Brief: Output every entry below exactly, without its pictures.

Collected data:
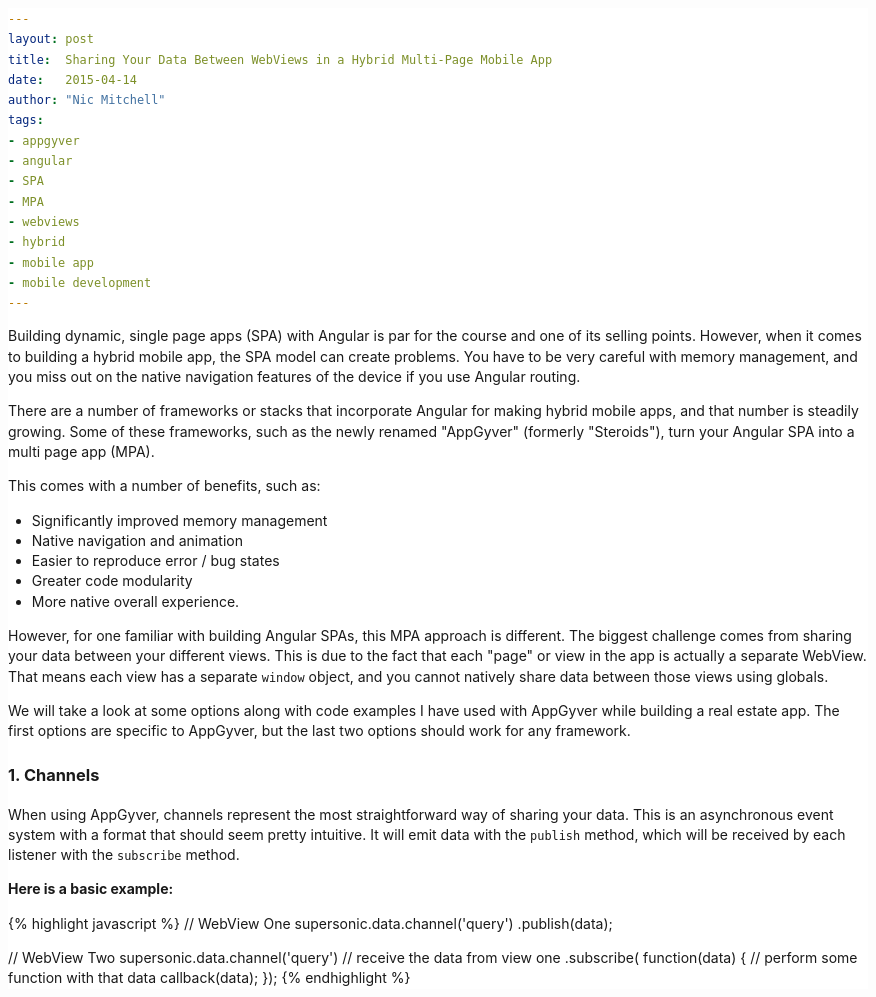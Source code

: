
 ```yaml
---
layout: post
title:  Sharing Your Data Between WebViews in a Hybrid Multi-Page Mobile App
date:   2015-04-14
author: "Nic Mitchell"
tags:
- appgyver
- angular
- SPA
- MPA
- webviews
- hybrid 
- mobile app
- mobile development
---
```


Building dynamic, single page apps (SPA) with Angular is par for the course and one of its selling points. However, when it comes to building a hybrid mobile app, the SPA model can create problems. You have to be very careful with memory management, and you miss out on the native navigation features of the device if you use Angular routing.

There are a number of frameworks or stacks that incorporate Angular for making hybrid mobile apps, and that number is steadily growing. Some of these frameworks, such as the newly renamed "AppGyver" (formerly "Steroids"), turn your Angular SPA into a multi page app (MPA).

This comes with a number of benefits, such as:
- Significantly improved memory management
- Native navigation and animation
- Easier to reproduce error / bug states
- Greater code modularity
- More native overall experience.

However, for one familiar with building Angular SPAs, this MPA approach is different. The biggest challenge comes from sharing your data between your different views. This is due to the fact that each "page" or view in the app is actually a separate WebView. That means each view has a separate `window` object, and you cannot natively share data between those views using globals.

We will take a look at some options along with code examples I have used with AppGyver while building a real estate app. The first options are specific to AppGyver, but the last two options should work for any framework.


### 1. Channels
When using AppGyver, channels represent the most straightforward way of sharing your data. This is an asynchronous event system with a format that should seem pretty intuitive. It will emit data with the `publish` method, which will be received by each listener with the `subscribe` method. 

**Here is a basic example:**

{% highlight javascript %}
// WebView One
supersonic.data.channel('query')
  .publish(data);

// WebView Two
supersonic.data.channel('query')
  // receive the data from view one
    .subscribe( function(data) {
      // perform some function with that data
      callback(data);
    });
{% endhighlight %}
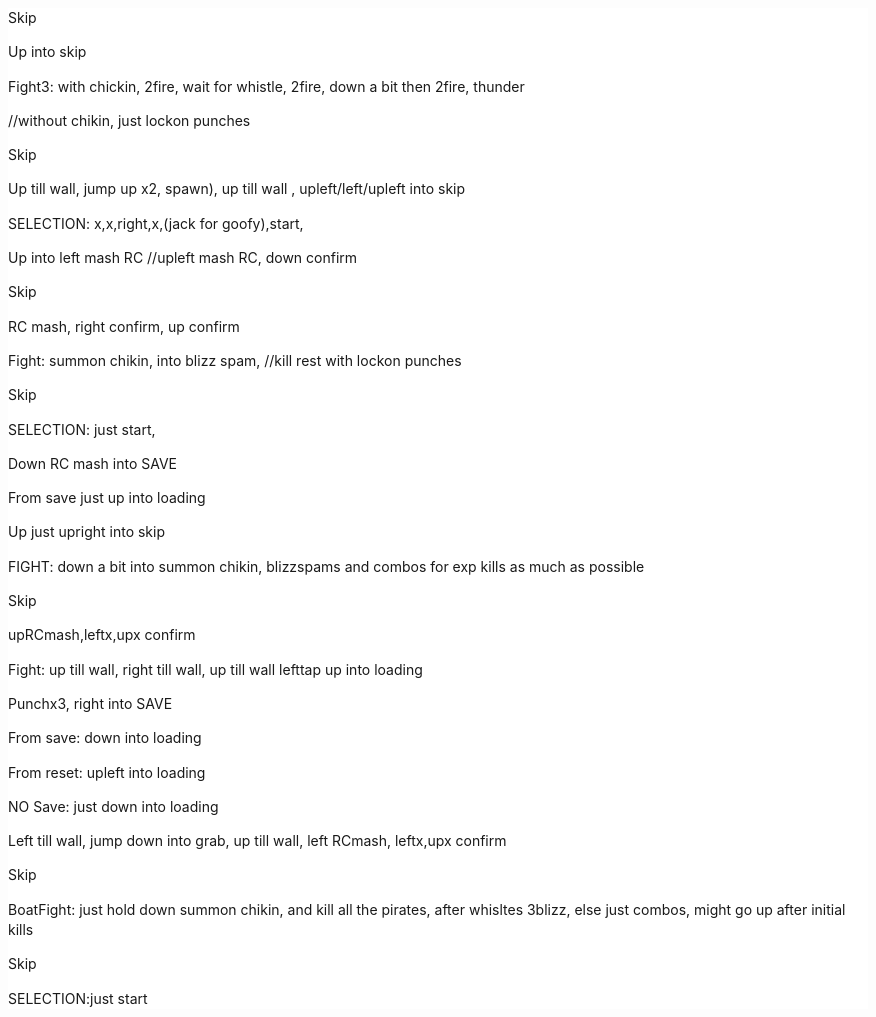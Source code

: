 Skip

Up into skip

Fight3: with chickin, 2fire, wait for whistle, 2fire, down a bit then
2fire, thunder

//without chikin, just lockon punches

Skip

Up till wall, jump up x2, spawn), up till wall , upleft/left/upleft into
skip

SELECTION: x,x,right,x,(jack for goofy),start,

Up into left mash RC //upleft mash RC, down confirm

Skip

RC mash, right confirm, up confirm

Fight: summon chikin, into blizz spam, //kill rest with lockon punches

Skip

SELECTION: just start,

Down RC mash into SAVE

From save just up into loading

Up just upright into skip

FIGHT: down a bit into summon chikin, blizzspams and combos for exp
kills as much as possible

Skip

upRCmash,leftx,upx confirm

Fight: up till wall, right till wall, up till wall lefttap up into
loading

Punchx3, right into SAVE

From save: down into loading

From reset: upleft into loading

NO Save: just down into loading

Left till wall, jump down into grab, up till wall, left RCmash,
leftx,upx confirm

Skip

BoatFight: just hold down summon chikin, and kill all the pirates, after
whisltes 3blizz, else just combos, might go up after initial kills

Skip

SELECTION:just start
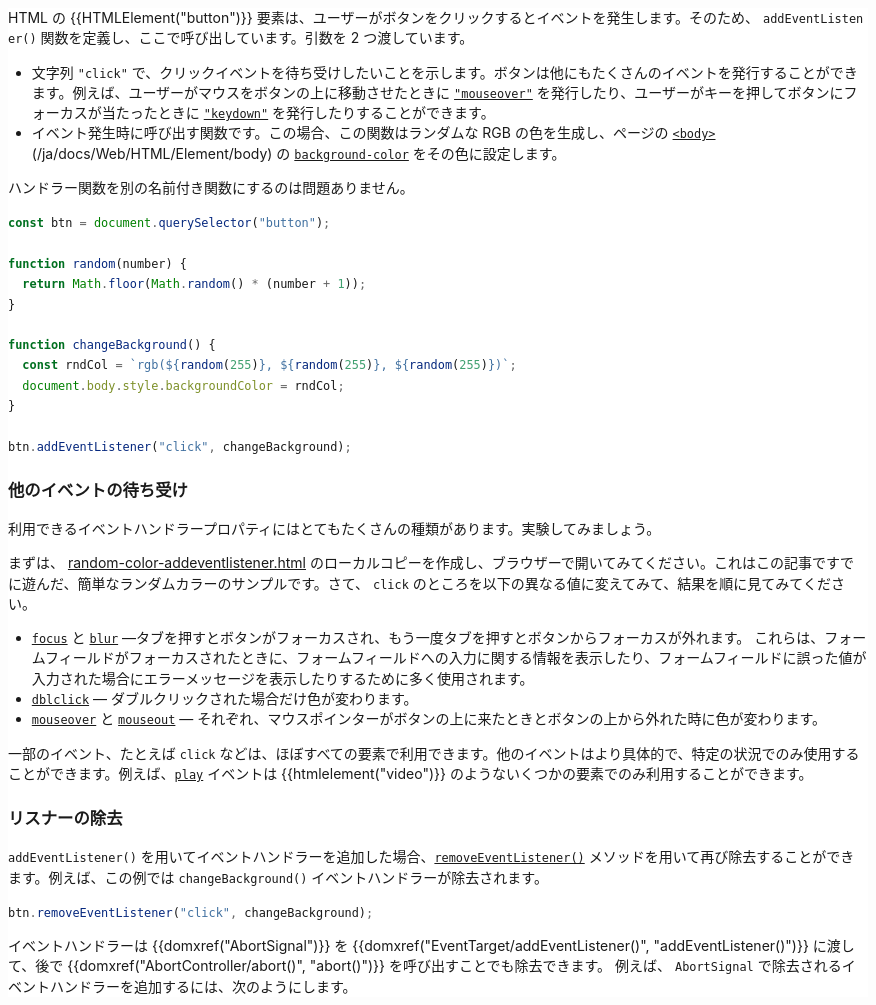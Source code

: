 HTML の {{HTMLElement("button")}} 要素は、ユーザーがボタンをクリックするとイベントを発生します。そのため、 `addEventListener()` 関数を定義し、ここで呼び出しています。引数を 2 つ渡しています。

- 文字列 `"click"` で、クリックイベントを待ち受けしたいことを示します。ボタンは他にもたくさんのイベントを発行することができます。例えば、ユーザーがマウスをボタンの上に移動させたときに [`"mouseover"`](/ja/docs/Web/API/Element/mouseover_event) を発行したり、ユーザーがキーを押してボタンにフォーカスが当たったときに [`"keydown"`](/ja/docs/Web/API/Element/keydown_event) を発行したりすることができます。
- イベント発生時に呼び出す関数です。この場合、この関数はランダムな RGB の色を生成し、ページの [`<body>`](/ja/docs/Web/CSS/background-color)(/ja/docs/Web/HTML/Element/body) の [`background-color`](/ja/docs/Web/CSS/background-color) をその色に設定します。

ハンドラー関数を別の名前付き関数にするのは問題ありません。

```js
const btn = document.querySelector("button");

function random(number) {
  return Math.floor(Math.random() * (number + 1));
}

function changeBackground() {
  const rndCol = `rgb(${random(255)}, ${random(255)}, ${random(255)})`;
  document.body.style.backgroundColor = rndCol;
}

btn.addEventListener("click", changeBackground);
```

### 他のイベントの待ち受け

利用できるイベントハンドラープロパティにはとてもたくさんの種類があります。実験してみましょう。

まずは、 [random-color-addeventlistener.html](https://github.com/mdn/learning-area/blob/main/javascript/building-blocks/events/random-color-addeventlistener.html) のローカルコピーを作成し、ブラウザーで開いてみてください。これはこの記事ですでに遊んだ、簡単なランダムカラーのサンプルです。さて、 `click` のところを以下の異なる値に変えてみて、結果を順に見てみてください。

- [`focus`](/ja/docs/Web/API/Element/focus_event) と [`blur`](/ja/docs/Web/API/Element/blur_event) —タブを押すとボタンがフォーカスされ、もう一度タブを押すとボタンからフォーカスが外れます。
  これらは、フォームフィールドがフォーカスされたときに、フォームフィールドへの入力に関する情報を表示したり、フォームフィールドに誤った値が入力された場合にエラーメッセージを表示したりするために多く使用されます。
- [`dblclick`](/ja/docs/Web/API/Element/dblclick_event) — ダブルクリックされた場合だけ色が変わります。
- [`mouseover`](/ja/docs/Web/API/Element/mouseover_event) と [`mouseout`](/ja/docs/Web/API/Element/mouseout_event) — それぞれ、マウスポインターがボタンの上に来たときとボタンの上から外れた時に色が変わります。

一部のイベント、たとえば `click` などは、ほぼすべての要素で利用できます。他のイベントはより具体的で、特定の状況でのみ使用することができます。例えば、[`play`](/ja/docs/Web/API/HTMLMediaElement/play_event) イベントは {{htmlelement("video")}} のようないくつかの要素でのみ利用することができます。

### リスナーの除去

`addEventListener()` を用いてイベントハンドラーを追加した場合、[`removeEventListener()`](/ja/docs/Web/API/EventTarget/removeEventListener) メソッドを用いて再び除去することができます。例えば、この例では `changeBackground()` イベントハンドラーが除去されます。

```js
btn.removeEventListener("click", changeBackground);
```

イベントハンドラーは {{domxref("AbortSignal")}} を {{domxref("EventTarget/addEventListener()", "addEventListener()")}} に渡して、後で {{domxref("AbortController/abort()", "abort()")}} を呼び出すことでも除去できます。
例えば、 `AbortSignal` で除去されるイベントハンドラーを追加するには、次のようにします。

Exercise output:
Source code

:
 ```yaml
---
layout: post
title:  Sharing Your Data Between WebViews in a Hybrid Multi-Page Mobile App
date:   2015-04-14
author: "Nic Mitchell"
tags:
- appgyver
- angular
- SPA
- MPA
- webviews
- hybrid 
- mobile app
- mobile development
---
```


Building dynamic, single page apps (SPA) with Angular is par for the course and one of its selling points. However, when it comes to building a hybrid mobile app, the SPA model can create problems. You have to be very careful with memory management, and you miss out on the native navigation features of the device if you use Angular routing.

There are a number of frameworks or stacks that incorporate Angular for making hybrid mobile apps, and that number is steadily growing. Some of these frameworks, such as the newly renamed "AppGyver" (formerly "Steroids"), turn your Angular SPA into a multi page app (MPA).

This comes with a number of benefits, such as:
- Significantly improved memory management
- Native navigation and animation
- Easier to reproduce error / bug states
- Greater code modularity
- More native overall experience.

However, for one familiar with building Angular SPAs, this MPA approach is different. The biggest challenge comes from sharing your data between your different views. This is due to the fact that each "page" or view in the app is actually a separate WebView. That means each view has a separate `window` object, and you cannot natively share data between those views using globals.

We will take a look at some options along with code examples I have used with AppGyver while building a real estate app. The first options are specific to AppGyver, but the last two options should work for any framework.


### 1. Channels
When using AppGyver, channels represent the most straightforward way of sharing your data. This is an asynchronous event system with a format that should seem pretty intuitive. It will emit data with the `publish` method, which will be received by each listener with the `subscribe` method. 

**Here is a basic example:**

{% highlight javascript %}
// WebView One
supersonic.data.channel('query')
  .publish(data);

// WebView Two
supersonic.data.channel('query')
  // receive the data from view one
    .subscribe( function(data) {
      // perform some function with that data
      callback(data);
    });
{% endhighlight %}
Source code

: Skip

Up into skip

Fight3: with chickin, 2fire, wait for whistle, 2fire, down a bit then
2fire, thunder

//without chikin, just lockon punches

Skip

Up till wall, jump up x2, spawn), up till wall , upleft/left/upleft into
skip

SELECTION: x,x,right,x,(jack for goofy),start,

Up into left mash RC //upleft mash RC, down confirm

Skip

RC mash, right confirm, up confirm

Fight: summon chikin, into blizz spam, //kill rest with lockon punches

Skip

SELECTION: just start,

Down RC mash into SAVE

From save just up into loading

Up just upright into skip

FIGHT: down a bit into summon chikin, blizzspams and combos for exp
kills as much as possible

Skip

upRCmash,leftx,upx confirm

Fight: up till wall, right till wall, up till wall lefttap up into
loading

Punchx3, right into SAVE

From save: down into loading

From reset: upleft into loading

NO Save: just down into loading

Left till wall, jump down into grab, up till wall, left RCmash,
leftx,upx confirm

Skip

BoatFight: just hold down summon chikin, and kill all the pirates, after
whisltes 3blizz, else just combos, might go up after initial kills

Skip

SELECTION:just start
Source code

: HTML の {{HTMLElement("button")}} 要素は、ユーザーがボタンをクリックするとイベントを発生します。そのため、 `addEventListener()` 関数を定義し、ここで呼び出しています。引数を 2 つ渡しています。

- 文字列 `"click"` で、クリックイベントを待ち受けしたいことを示します。ボタンは他にもたくさんのイベントを発行することができます。例えば、ユーザーがマウスをボタンの上に移動させたときに [`"mouseover"`](/ja/docs/Web/API/Element/mouseover_event) を発行したり、ユーザーがキーを押してボタンにフォーカスが当たったときに [`"keydown"`](/ja/docs/Web/API/Element/keydown_event) を発行したりすることができます。
- イベント発生時に呼び出す関数です。この場合、この関数はランダムな RGB の色を生成し、ページの [`<body>`](/ja/docs/Web/CSS/background-color)(/ja/docs/Web/HTML/Element/body) の [`background-color`](/ja/docs/Web/CSS/background-color) をその色に設定します。

ハンドラー関数を別の名前付き関数にするのは問題ありません。

```js
const btn = document.querySelector("button");

function random(number) {
  return Math.floor(Math.random() * (number + 1));
}

function changeBackground() {
  const rndCol = `rgb(${random(255)}, ${random(255)}, ${random(255)})`;
  document.body.style.backgroundColor = rndCol;
}

btn.addEventListener("click", changeBackground);
```

### 他のイベントの待ち受け

利用できるイベントハンドラープロパティにはとてもたくさんの種類があります。実験してみましょう。

まずは、 [random-color-addeventlistener.html](https://github.com/mdn/learning-area/blob/main/javascript/building-blocks/events/random-color-addeventlistener.html) のローカルコピーを作成し、ブラウザーで開いてみてください。これはこの記事ですでに遊んだ、簡単なランダムカラーのサンプルです。さて、 `click` のところを以下の異なる値に変えてみて、結果を順に見てみてください。

- [`focus`](/ja/docs/Web/API/Element/focus_event) と [`blur`](/ja/docs/Web/API/Element/blur_event) —タブを押すとボタンがフォーカスされ、もう一度タブを押すとボタンからフォーカスが外れます。
  これらは、フォームフィールドがフォーカスされたときに、フォームフィールドへの入力に関する情報を表示したり、フォームフィールドに誤った値が入力された場合にエラーメッセージを表示したりするために多く使用されます。
- [`dblclick`](/ja/docs/Web/API/Element/dblclick_event) — ダブルクリックされた場合だけ色が変わります。
- [`mouseover`](/ja/docs/Web/API/Element/mouseover_event) と [`mouseout`](/ja/docs/Web/API/Element/mouseout_event) — それぞれ、マウスポインターがボタンの上に来たときとボタンの上から外れた時に色が変わります。

一部のイベント、たとえば `click` などは、ほぼすべての要素で利用できます。他のイベントはより具体的で、特定の状況でのみ使用することができます。例えば、[`play`](/ja/docs/Web/API/HTMLMediaElement/play_event) イベントは {{htmlelement("video")}} のようないくつかの要素でのみ利用することができます。

### リスナーの除去

`addEventListener()` を用いてイベントハンドラーを追加した場合、[`removeEventListener()`](/ja/docs/Web/API/EventTarget/removeEventListener) メソッドを用いて再び除去することができます。例えば、この例では `changeBackground()` イベントハンドラーが除去されます。

```js
btn.removeEventListener("click", changeBackground);
```

イベントハンドラーは {{domxref("AbortSignal")}} を {{domxref("EventTarget/addEventListener()", "addEventListener()")}} に渡して、後で {{domxref("AbortController/abort()", "abort()")}} を呼び出すことでも除去できます。
例えば、 `AbortSignal` で除去されるイベントハンドラーを追加するには、次のようにします。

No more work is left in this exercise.